# Earthworm Castings



## jocky (Jun 24, 2008)

I have an empty tank sitting in the garage and after digging so long in this forum I decided to setup another one.

This time I maybe going Iwagumi style. However, I can't afford a good 5-10 bags of Eco-complete and such. I am a college student. LOL

So I was doing some reading and came across some people mentioning about earthworm castings (EC). Has anyone tried it before?

Could it be possible I fill in about a good 1-1.5" of it and top the rest off with Eco complete, and maybe some 3M black quartz sand?

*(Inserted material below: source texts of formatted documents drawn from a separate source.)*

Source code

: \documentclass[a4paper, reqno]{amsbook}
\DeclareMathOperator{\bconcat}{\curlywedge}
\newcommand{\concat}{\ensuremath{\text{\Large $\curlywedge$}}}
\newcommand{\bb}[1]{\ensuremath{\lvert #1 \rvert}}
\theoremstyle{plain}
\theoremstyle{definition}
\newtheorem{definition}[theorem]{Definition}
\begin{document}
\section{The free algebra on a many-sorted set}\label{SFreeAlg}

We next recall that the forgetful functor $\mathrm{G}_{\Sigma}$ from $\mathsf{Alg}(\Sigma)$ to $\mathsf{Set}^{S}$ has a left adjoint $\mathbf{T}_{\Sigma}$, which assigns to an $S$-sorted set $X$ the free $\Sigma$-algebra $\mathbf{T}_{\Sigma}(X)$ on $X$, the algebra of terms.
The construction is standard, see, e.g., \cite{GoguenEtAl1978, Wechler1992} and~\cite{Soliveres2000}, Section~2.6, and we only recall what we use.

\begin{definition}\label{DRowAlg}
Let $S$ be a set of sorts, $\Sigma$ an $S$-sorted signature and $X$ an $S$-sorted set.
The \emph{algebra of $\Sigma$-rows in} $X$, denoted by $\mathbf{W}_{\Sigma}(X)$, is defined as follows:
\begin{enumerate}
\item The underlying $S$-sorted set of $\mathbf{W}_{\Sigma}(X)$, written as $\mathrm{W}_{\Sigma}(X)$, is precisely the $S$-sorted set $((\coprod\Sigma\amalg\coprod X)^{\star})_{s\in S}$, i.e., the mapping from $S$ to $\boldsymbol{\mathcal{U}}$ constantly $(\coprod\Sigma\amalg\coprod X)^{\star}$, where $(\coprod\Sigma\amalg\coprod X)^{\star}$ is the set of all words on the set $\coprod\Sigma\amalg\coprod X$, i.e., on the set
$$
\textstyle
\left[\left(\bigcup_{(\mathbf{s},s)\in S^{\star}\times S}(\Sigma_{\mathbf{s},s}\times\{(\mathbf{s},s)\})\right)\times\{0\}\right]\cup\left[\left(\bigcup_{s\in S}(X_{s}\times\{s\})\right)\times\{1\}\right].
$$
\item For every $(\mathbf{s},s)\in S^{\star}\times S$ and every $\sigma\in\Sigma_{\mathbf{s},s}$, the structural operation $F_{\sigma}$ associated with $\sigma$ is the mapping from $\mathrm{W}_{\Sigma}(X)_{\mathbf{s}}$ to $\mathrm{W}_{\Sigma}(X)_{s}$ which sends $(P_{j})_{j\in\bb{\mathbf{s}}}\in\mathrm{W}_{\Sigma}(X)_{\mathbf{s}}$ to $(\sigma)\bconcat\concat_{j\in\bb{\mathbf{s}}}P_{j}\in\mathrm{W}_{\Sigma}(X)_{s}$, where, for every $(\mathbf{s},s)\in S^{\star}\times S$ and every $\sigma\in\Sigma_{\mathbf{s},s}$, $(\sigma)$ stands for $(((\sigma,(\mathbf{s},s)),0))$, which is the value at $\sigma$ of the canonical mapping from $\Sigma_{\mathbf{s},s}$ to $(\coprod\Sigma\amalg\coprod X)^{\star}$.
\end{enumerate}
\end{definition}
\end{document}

Any suggestions? Advice? tips?


----------



## fish dork (Dec 5, 2007)

I used EC and coco peat, topped with gravel. I added Dolomite, potash and clay; pretty much following the mineralized soil method, but with the castings/coco peat instead of soil. Good results so far, the reset of my 80 is 10 months in so far.


----------



## markjd (Oct 30, 2009)

I have used EC mixed with garden soil and crushed shell, capped with gravel in two tanks. Both tanks have been running for a couple of months now and are doing ok. Please note that I am a newb, and these are my only tanks


----------



## kvntran (Nov 9, 2007)

Here's the link to earthworm casting mix substrate. This guy has a lot of good info
http://amania.110mb.com/Chapters/Tech/sub-aquasoils_en.html


----------